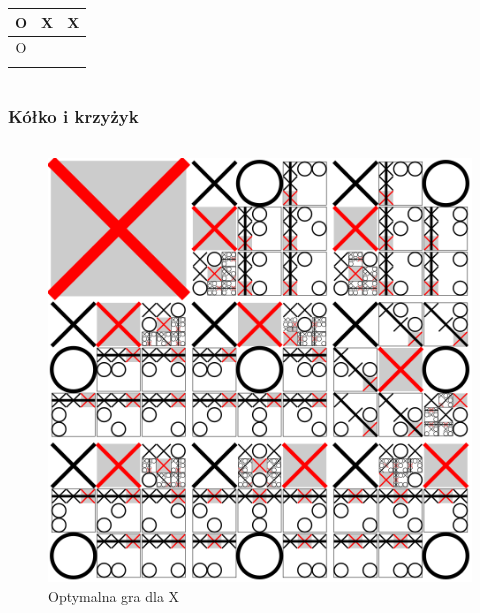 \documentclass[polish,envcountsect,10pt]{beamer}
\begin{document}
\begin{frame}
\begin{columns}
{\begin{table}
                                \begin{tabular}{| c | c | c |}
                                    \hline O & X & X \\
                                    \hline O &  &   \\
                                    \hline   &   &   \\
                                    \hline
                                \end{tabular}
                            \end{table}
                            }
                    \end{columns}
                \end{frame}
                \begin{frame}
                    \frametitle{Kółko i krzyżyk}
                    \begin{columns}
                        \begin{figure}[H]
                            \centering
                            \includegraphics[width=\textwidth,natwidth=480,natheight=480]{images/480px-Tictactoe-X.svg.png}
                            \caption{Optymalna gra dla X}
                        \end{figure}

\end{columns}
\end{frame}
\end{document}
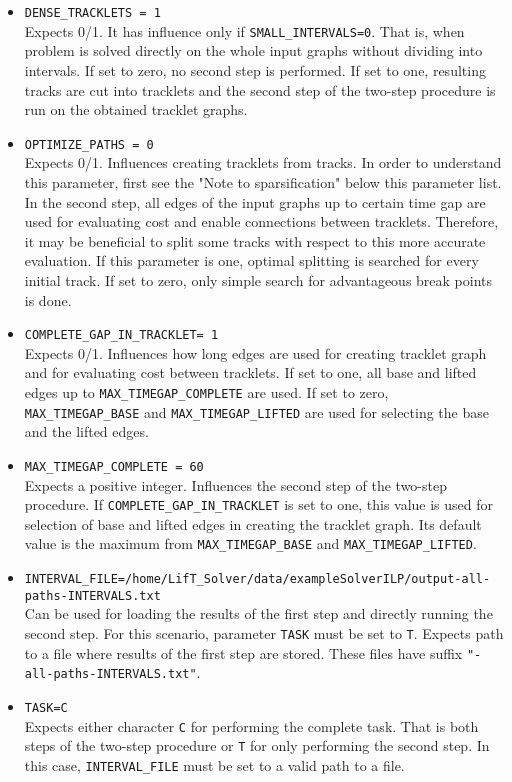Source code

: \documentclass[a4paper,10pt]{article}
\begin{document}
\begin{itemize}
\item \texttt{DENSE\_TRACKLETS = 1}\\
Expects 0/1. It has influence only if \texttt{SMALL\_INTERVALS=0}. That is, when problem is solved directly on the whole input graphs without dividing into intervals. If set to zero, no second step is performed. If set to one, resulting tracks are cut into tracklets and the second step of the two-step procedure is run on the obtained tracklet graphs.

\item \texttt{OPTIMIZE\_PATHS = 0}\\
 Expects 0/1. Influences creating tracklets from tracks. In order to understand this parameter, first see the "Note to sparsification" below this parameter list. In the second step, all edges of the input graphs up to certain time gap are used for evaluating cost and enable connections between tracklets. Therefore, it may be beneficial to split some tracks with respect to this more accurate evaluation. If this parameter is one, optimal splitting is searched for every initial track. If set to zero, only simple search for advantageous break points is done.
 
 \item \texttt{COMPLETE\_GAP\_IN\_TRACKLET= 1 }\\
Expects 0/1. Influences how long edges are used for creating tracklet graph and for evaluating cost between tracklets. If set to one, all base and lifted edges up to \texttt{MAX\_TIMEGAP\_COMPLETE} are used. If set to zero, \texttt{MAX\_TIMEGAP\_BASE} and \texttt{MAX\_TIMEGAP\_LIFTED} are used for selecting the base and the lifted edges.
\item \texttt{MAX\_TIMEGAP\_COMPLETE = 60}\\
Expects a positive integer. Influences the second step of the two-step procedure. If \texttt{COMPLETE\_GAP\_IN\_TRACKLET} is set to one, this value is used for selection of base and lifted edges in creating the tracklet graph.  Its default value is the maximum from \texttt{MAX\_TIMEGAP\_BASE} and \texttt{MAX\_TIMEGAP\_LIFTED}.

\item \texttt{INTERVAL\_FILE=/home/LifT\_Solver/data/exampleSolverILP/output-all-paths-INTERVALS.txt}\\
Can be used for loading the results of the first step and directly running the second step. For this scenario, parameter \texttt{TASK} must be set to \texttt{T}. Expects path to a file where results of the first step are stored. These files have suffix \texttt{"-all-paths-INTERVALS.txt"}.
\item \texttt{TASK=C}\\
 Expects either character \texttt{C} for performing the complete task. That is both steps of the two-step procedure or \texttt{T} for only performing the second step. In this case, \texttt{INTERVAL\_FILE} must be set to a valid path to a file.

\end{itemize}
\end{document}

* * *

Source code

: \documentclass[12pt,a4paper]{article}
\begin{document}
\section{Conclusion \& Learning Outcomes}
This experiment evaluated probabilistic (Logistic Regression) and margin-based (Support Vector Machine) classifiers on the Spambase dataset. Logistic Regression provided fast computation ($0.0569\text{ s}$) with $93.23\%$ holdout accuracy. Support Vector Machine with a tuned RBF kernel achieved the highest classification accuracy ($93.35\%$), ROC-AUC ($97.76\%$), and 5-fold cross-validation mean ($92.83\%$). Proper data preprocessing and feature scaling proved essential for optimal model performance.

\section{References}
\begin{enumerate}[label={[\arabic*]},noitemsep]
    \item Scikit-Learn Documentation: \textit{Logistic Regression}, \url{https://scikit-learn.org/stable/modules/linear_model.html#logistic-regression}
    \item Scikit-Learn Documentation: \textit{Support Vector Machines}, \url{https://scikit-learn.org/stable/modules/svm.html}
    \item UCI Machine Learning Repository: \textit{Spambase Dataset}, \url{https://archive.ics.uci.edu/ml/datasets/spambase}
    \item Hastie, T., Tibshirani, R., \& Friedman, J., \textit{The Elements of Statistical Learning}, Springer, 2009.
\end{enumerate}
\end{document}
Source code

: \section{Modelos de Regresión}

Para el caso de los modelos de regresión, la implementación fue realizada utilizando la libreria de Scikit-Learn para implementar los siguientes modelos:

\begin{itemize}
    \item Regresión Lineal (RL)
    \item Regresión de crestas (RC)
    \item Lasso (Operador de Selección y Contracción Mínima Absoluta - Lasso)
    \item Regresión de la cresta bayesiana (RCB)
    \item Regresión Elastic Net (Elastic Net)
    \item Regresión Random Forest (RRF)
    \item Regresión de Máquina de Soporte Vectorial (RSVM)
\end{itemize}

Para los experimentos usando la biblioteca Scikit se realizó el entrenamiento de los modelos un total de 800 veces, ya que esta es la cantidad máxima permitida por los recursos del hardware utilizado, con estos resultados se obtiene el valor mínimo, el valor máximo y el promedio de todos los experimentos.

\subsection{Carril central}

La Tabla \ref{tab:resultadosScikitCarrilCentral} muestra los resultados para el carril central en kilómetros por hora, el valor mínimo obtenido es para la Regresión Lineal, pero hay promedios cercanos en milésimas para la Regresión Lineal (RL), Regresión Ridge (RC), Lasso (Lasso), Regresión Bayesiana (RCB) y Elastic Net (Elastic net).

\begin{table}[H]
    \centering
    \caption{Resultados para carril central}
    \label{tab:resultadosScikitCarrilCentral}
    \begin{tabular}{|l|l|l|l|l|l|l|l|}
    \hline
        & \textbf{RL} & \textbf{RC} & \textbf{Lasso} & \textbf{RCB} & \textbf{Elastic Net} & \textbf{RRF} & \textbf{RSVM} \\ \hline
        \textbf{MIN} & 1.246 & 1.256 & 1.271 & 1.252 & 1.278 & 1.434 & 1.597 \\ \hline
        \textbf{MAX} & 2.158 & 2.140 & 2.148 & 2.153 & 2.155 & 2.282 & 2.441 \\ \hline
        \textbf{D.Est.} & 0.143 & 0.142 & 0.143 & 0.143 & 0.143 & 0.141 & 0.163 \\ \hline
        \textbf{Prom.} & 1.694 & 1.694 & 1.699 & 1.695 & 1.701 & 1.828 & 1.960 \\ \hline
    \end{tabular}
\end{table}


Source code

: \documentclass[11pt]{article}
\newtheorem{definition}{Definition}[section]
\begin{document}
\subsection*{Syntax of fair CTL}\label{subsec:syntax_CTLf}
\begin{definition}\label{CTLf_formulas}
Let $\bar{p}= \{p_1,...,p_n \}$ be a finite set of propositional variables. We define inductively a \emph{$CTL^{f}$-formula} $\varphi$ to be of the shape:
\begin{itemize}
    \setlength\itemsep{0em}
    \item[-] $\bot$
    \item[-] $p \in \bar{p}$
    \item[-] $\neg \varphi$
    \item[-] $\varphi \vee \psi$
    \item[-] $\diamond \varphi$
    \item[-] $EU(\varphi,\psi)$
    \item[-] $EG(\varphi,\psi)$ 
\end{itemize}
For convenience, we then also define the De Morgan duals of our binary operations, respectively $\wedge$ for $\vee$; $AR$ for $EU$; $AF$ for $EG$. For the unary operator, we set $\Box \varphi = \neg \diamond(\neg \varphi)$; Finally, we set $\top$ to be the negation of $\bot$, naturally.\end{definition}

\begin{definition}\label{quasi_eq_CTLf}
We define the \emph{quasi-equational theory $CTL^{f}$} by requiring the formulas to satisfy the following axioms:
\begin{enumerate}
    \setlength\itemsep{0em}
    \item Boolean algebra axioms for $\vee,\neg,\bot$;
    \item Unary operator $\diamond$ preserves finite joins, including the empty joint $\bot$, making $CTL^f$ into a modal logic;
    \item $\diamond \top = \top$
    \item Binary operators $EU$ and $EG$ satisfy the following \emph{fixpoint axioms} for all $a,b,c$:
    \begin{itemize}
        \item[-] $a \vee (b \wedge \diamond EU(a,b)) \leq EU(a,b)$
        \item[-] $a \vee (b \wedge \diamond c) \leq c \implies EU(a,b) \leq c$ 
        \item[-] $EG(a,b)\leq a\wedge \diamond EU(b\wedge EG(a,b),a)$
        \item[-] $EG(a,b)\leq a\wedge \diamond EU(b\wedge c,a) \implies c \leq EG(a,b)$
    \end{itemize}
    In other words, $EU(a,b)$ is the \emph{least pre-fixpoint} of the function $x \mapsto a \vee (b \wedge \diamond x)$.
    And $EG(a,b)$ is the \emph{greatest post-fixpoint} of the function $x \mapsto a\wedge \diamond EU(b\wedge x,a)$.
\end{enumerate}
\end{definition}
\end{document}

---

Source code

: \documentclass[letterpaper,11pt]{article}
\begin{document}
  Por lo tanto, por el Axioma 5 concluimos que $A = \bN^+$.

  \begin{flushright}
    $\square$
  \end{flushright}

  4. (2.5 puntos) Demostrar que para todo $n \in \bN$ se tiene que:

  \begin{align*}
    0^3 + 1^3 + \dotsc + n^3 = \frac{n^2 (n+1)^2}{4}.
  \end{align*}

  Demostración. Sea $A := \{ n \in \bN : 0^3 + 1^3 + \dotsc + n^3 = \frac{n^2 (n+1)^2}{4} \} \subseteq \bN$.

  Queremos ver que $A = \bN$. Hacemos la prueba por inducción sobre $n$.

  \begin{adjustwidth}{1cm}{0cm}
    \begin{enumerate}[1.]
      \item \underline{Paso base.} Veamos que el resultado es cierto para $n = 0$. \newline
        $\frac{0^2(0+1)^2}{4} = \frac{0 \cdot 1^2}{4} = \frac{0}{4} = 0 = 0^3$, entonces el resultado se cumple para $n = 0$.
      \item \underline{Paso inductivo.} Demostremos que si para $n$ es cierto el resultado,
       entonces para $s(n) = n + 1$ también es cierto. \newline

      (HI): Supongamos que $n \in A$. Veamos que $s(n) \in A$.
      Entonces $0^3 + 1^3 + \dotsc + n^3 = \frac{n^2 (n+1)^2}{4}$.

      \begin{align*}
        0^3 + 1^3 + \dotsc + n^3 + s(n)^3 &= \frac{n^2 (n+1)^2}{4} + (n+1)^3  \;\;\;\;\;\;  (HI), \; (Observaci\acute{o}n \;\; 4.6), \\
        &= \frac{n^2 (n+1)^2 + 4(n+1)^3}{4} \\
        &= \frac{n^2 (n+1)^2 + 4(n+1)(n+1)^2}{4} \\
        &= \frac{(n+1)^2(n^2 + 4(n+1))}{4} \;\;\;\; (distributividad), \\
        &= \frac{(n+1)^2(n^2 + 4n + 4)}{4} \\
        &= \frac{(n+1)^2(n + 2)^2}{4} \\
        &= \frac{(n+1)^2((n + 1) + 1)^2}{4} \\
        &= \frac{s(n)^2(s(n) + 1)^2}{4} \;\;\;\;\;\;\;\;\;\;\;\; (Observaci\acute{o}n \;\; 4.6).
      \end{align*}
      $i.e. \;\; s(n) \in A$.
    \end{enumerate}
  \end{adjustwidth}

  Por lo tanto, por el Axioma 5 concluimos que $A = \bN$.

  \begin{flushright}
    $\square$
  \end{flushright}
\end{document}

| Activity |
Line count for "RSVM": count the lines in the records above that hold this word, and give only the number.

| Solution for this exercise |
2